QUANDO o património, o turismo e o comércio (dito) tradicional colidem, nunca se sabe o que vai resultar. Parte desta incógnita explica-se facilmente pelo tipo de matérias em colisão – os nomes e as coisas de que essas matérias são feitas não acertam.

Património, quando era coisa do domínio privado, percebia-se bastante bem enquanto legado de bens e valores que passavam de geração em geração ao longo de dinastias familiares ciosas do seu estatuto, das origens e da eternidade. Estrafegado para coisa pública e para a memória colectiva, infinitamente subdividido em categorias desde as catedrais aos chocalhos e pertencente sabe-se lá a quem desde a humanidade inteira até ninguém que lhe acuda, transformou-se numa névoa problemática em estado catatónico.
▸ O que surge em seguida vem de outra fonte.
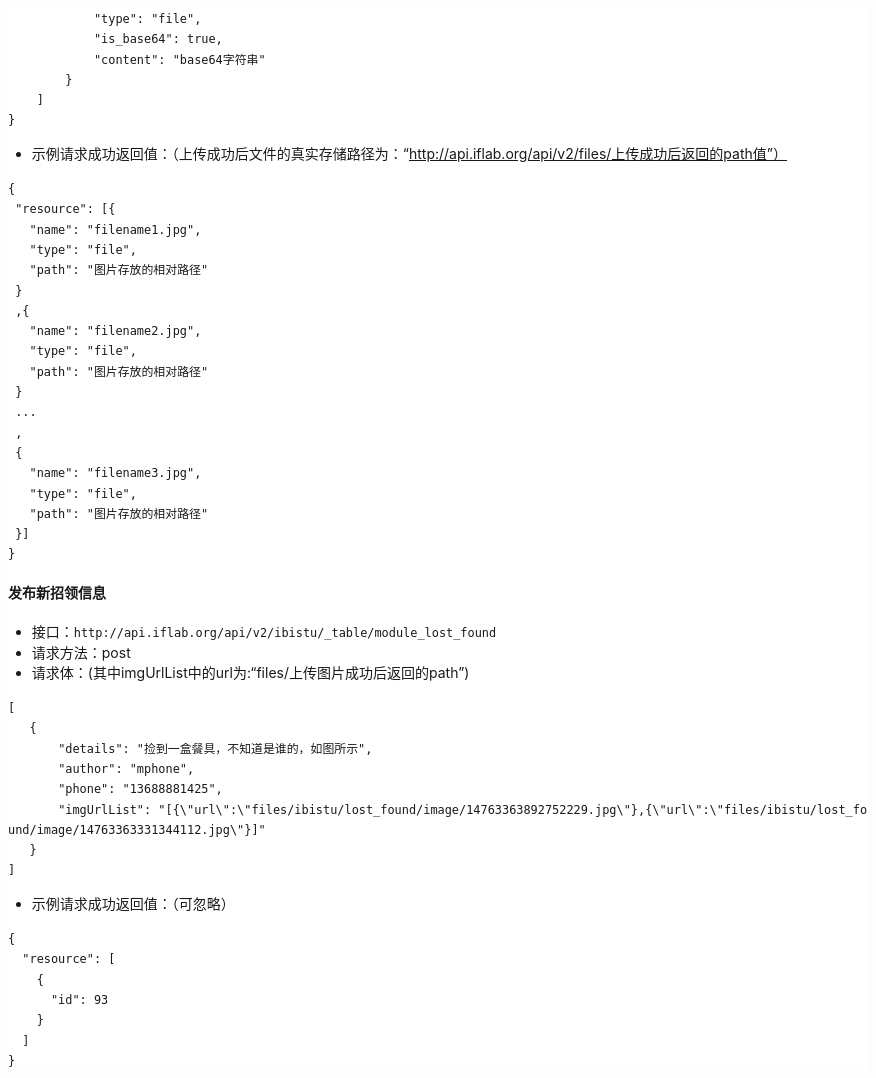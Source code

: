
 ```
            "type": "file",
            "is_base64": true,
            "content": "base64字符串"
        }
    ]
}
```
 - 示例请求成功返回值：（上传成功后文件的真实存储路径为：“http://api.iflab.org/api/v2/files/上传成功后返回的path值”）
```
{
 "resource": [{
   "name": "filename1.jpg",
   "type": "file",
   "path": "图片存放的相对路径"
 }
 ,{
   "name": "filename2.jpg",
   "type": "file",
   "path": "图片存放的相对路径"
 }
 ...
 ,
 {
   "name": "filename3.jpg",
   "type": "file",
   "path": "图片存放的相对路径"
 }]
}

```

#### 发布新招领信息

 - 接口：`http://api.iflab.org/api/v2/ibistu/_table/module_lost_found`
 - 请求方法：post
 - 请求体：(其中imgUrlList中的url为:“files/上传图片成功后返回的path”)
 ```
 [
    {
        "details": "捡到一盒餐具，不知道是谁的，如图所示",
        "author": "mphone",
        "phone": "13688881425",
        "imgUrlList": "[{\"url\":\"files/ibistu/lost_found/image/14763363892752229.jpg\"},{\"url\":\"files/ibistu/lost_found/image/14763363331344112.jpg\"}]"
    }
]
```
 - 示例请求成功返回值：（可忽略）
```
{
  "resource": [
    {
      "id": 93
    }
  ]
}
```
O turismo, se fosse estatística, era gente de um lado para o outro que dormia pelo menos uma noite num estabelecimento hoteleiro. Stendhal, o celebrado escritor da Cartuxa de Parma ou do Vermelho e o Negro, quando publicou as Memórias de um Turista (Paris, 1838), ao mesmo tempo que inventava a palavra, actualizava o prestígio social do aristocrata e do burguês viajante e culto que, na sequência da tradição do Grand Tour, se podia dar ao luxo de visitar gentes exóticas, ruínas e terras distantes só para marcar diferenças e distanciamentos civilizacionais e animar serões distintos. Democratizado com as férias remuneradas, as reformas e as viagens baratas, e transformado em negócio global, o turismo perdeu rapidamente o verniz e transformou-se no que muita gente distinta pensa ser uma versão contemporânea das hordas dos vândalos equipados de electrónica, cartões de crédito e cabeça leve. Nem tanto. Todos somos turistas mais ou menos distraídos ou obtusos.